Nevertheless, maritime courts do not deal with a significant number of maritime-related matters, including drugs, pollution, personal injuries and customs fines, which are assigned to criminal, environmental and taxation courts.

ii Arbitration and ADR

The Centre for Commercial Conciliation and Arbitration (CEDCA) and the Chamber of Commerce, Industry and Services of Caracas through its Arbitration Centre both have proven experience in arbitration. The procedures are conducted in accordance with the rules set up by each arbitration centre; in the absence of rules, the procedure specified in the Law for Commercial Arbitration enacted in 1998 should apply. Few cases on maritime matters referred to conciliation or arbitration are known in the domestic forum; however, one notable decision is an interim measure by way of arrest granted by CEDCA, allowing the mortgagee (a bank) to enter in possession and exploitation of the vessel because of default in payment by the mortgagor, pursuant to Article 141 of the Law on Maritime Commerce (CEDCA, File No. 070-12). On assessment of the facts and the solvency of the petitioner, arbitrators agreed to place the ship in the possession of the mortgagee without requesting any guarantee, but holding the bank responsible for the damages that the measure might cause to the defendants or third parties.

iii Enforcement of foreign judgments and arbitral awards

Foreign judgments are only enforceable in Venezuela after obtaining an exequatur from the Supreme Court of Justice, pursuant to the provisions of the Code for Civil Procedure (Article 850). Nevertheless, an exequatur may be denied pursuant to Article 851, for instance, if the judgment deprives domestic courts of jurisdiction or if it falls within one of the scenarios provided for by the civil procedural rules, such as a judgment contrary to public policy or one resulting from proceedings that have not been properly served to the defendant or one where his or her right to defence was not guaranteed.
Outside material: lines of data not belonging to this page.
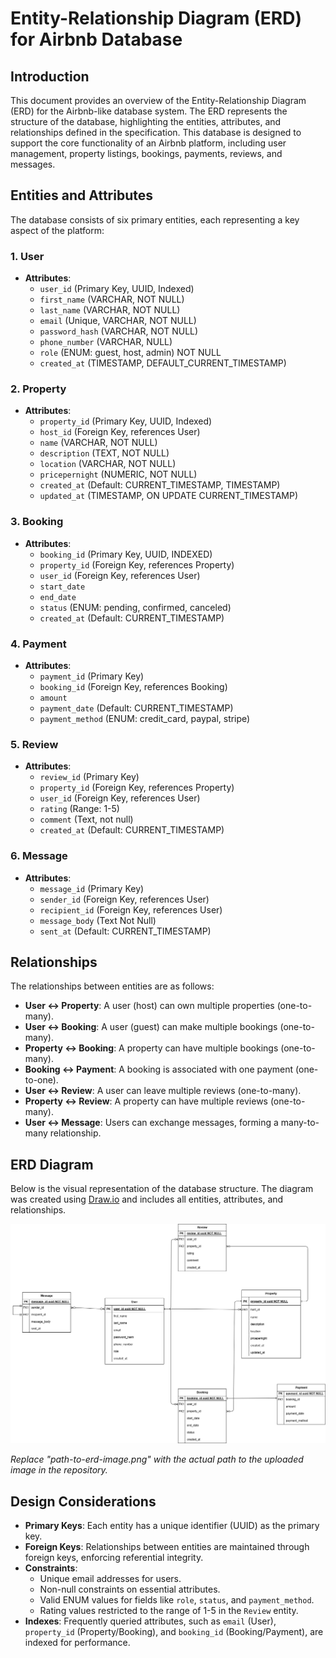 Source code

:# Entity-Relationship Diagram (ERD) for Airbnb Database

## Introduction
This document provides an overview of the Entity-Relationship Diagram (ERD) for the Airbnb-like database system. The ERD represents the structure of the database, highlighting the entities, attributes, and relationships defined in the specification. This database is designed to support the core functionality of an Airbnb platform, including user management, property listings, bookings, payments, reviews, and messages.

## Entities and Attributes
The database consists of six primary entities, each representing a key aspect of the platform:

### 1. User
- **Attributes**:
  - `user_id` (Primary Key, UUID, Indexed) 
  - `first_name` (VARCHAR, NOT NULL)
  - `last_name` (VARCHAR, NOT NULL)
  - `email` (Unique, VARCHAR, NOT NULL)
  - `password_hash` (VARCHAR, NOT NULL)
  - `phone_number` (VARCHAR, NULL)
  - `role` (ENUM: guest, host, admin) NOT NULL
  - `created_at` (TIMESTAMP, DEFAULT_CURRENT_TIMESTAMP)

### 2. Property
- **Attributes**:
  - `property_id` (Primary Key, UUID, Indexed)
  - `host_id` (Foreign Key, references User)
  - `name` (VARCHAR, NOT NULL)
  - `description` (TEXT, NOT NULL)
  - `location` (VARCHAR, NOT NULL)
  - `pricepernight` (NUMERIC, NOT NULL)
  - `created_at` (Default: CURRENT_TIMESTAMP, TIMESTAMP)
  - `updated_at` (TIMESTAMP, ON UPDATE CURRENT_TIMESTAMP)

### 3. Booking
- **Attributes**:
  - `booking_id` (Primary Key, UUID, INDEXED)
  - `property_id` (Foreign Key, references Property)
  - `user_id` (Foreign Key, references User)
  - `start_date`
  - `end_date`
  - `status` (ENUM: pending, confirmed, canceled)
  - `created_at` (Default: CURRENT_TIMESTAMP)

### 4. Payment
- **Attributes**:
  - `payment_id` (Primary Key)
  - `booking_id` (Foreign Key, references Booking)
  - `amount`
  - `payment_date` (Default: CURRENT_TIMESTAMP)
  - `payment_method` (ENUM: credit_card, paypal, stripe)

### 5. Review
- **Attributes**:
  - `review_id` (Primary Key)
  - `property_id` (Foreign Key, references Property)
  - `user_id` (Foreign Key, references User)
  - `rating` (Range: 1-5)
  - `comment` (Text, not null)
  - `created_at` (Default: CURRENT_TIMESTAMP)

### 6. Message
- **Attributes**:
  - `message_id` (Primary Key)
  - `sender_id` (Foreign Key, references User)
  - `recipient_id` (Foreign Key, references User)
  - `message_body` (Text Not Null)
  - `sent_at` (Default: CURRENT_TIMESTAMP)

## Relationships
The relationships between entities are as follows:

- **User ↔ Property**: A user (host) can own multiple properties (one-to-many).
- **User ↔ Booking**: A user (guest) can make multiple bookings (one-to-many).
- **Property ↔ Booking**: A property can have multiple bookings (one-to-many).
- **Booking ↔ Payment**: A booking is associated with one payment (one-to-one).
- **User ↔ Review**: A user can leave multiple reviews (one-to-many).
- **Property ↔ Review**: A property can have multiple reviews (one-to-many).
- **User ↔ Message**: Users can exchange messages, forming a many-to-many relationship.

## ERD Diagram
Below is the visual representation of the database structure. The diagram was created using [Draw.io](https://draw.io) and includes all entities, attributes, and relationships.

![ERD Diagram](erd-diagram.drawio.png)

*Replace "path-to-erd-image.png" with the actual path to the uploaded image in the repository.*

## Design Considerations
- **Primary Keys**: Each entity has a unique identifier (UUID) as the primary key.
- **Foreign Keys**: Relationships between entities are maintained through foreign keys, enforcing referential integrity.
- **Constraints**:
  - Unique email addresses for users.
  - Non-null constraints on essential attributes.
  - Valid ENUM values for fields like `role`, `status`, and `payment_method`.
  - Rating values restricted to the range of 1-5 in the `Review` entity.
- **Indexes**: Frequently queried attributes, such as `email` (User), `property_id` (Property/Booking), and `booking_id` (Booking/Payment), are indexed for performance.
With regard to arbitral awards, Venezuela is a signatory to the Convention on the Recognition and Enforcement of Foreign Arbitral Awards 1958 (the New York Convention) (since 1994) and the Commercial Arbitration Law (published in the Official Gazette Extraordinary No. 36,430 of 7 April 1998), of which Article 48 allows the execution of a final arbitration award before the competent court of first instance, wherever it is issued, without requiring an exequatur.

Shipping contracts

i Shipbuilding

No significant shipbuilding takes place in Venezuela; the existing shipyards are mainly involved with maintenance and repairs. However, at one time, the PdVSA embarked on an expansion of its fleet by entering into strategic associations with Japan, China and South Korea for the construction of Suezmax and Aframax vessels and very large crude carriers. Some agreements were also concluded with Spain, Brazil and Argentina. Unfortunately, these agreements either have not been properly executed or have not materialised. The Navy did the same with Spain. In these cases, financing was granted by foreign governments and bankers in the context of the agreements.

ii Contracts of carriage

Venezuela is not a signatory of the International Convention for the Unification of Certain Rules of Law relating to Bills of Lading 1924 (the Hague Rules), the Protocol to amend the International Convention for the Unification of Certain Rules of Law Relating to Bills of Lading 1968 (the Hague-Visby Rules) or the UN Convention on the Carriage of Goods by Sea 1978 (the Hamburg Rules). Instead, the Law on Maritime Commerce adopts a mixed regime for the regulation of the carriage of goods by water, making it clear that these provisions shall apply whatever the nationality of the ship, carrier, actual carrier, shipper, consignee or any other interested person. However, these provisions do not apply to charter parties, unless a bill of lading is issued pursuant to a charter party that governs the relationship between a carrier and a holder of a bill of lading that is not the charterer. It follows that any shipment to or from Venezuela under liner traffic will be subject to these provisions in terms of, inter alia, liability regime, exoneration from and limitation of liability and time bar, irrespective of the nationality of the ship, being cargo claims under jurisdiction of the domestic maritime courts, whether the goods are moved in international trade or cabotage.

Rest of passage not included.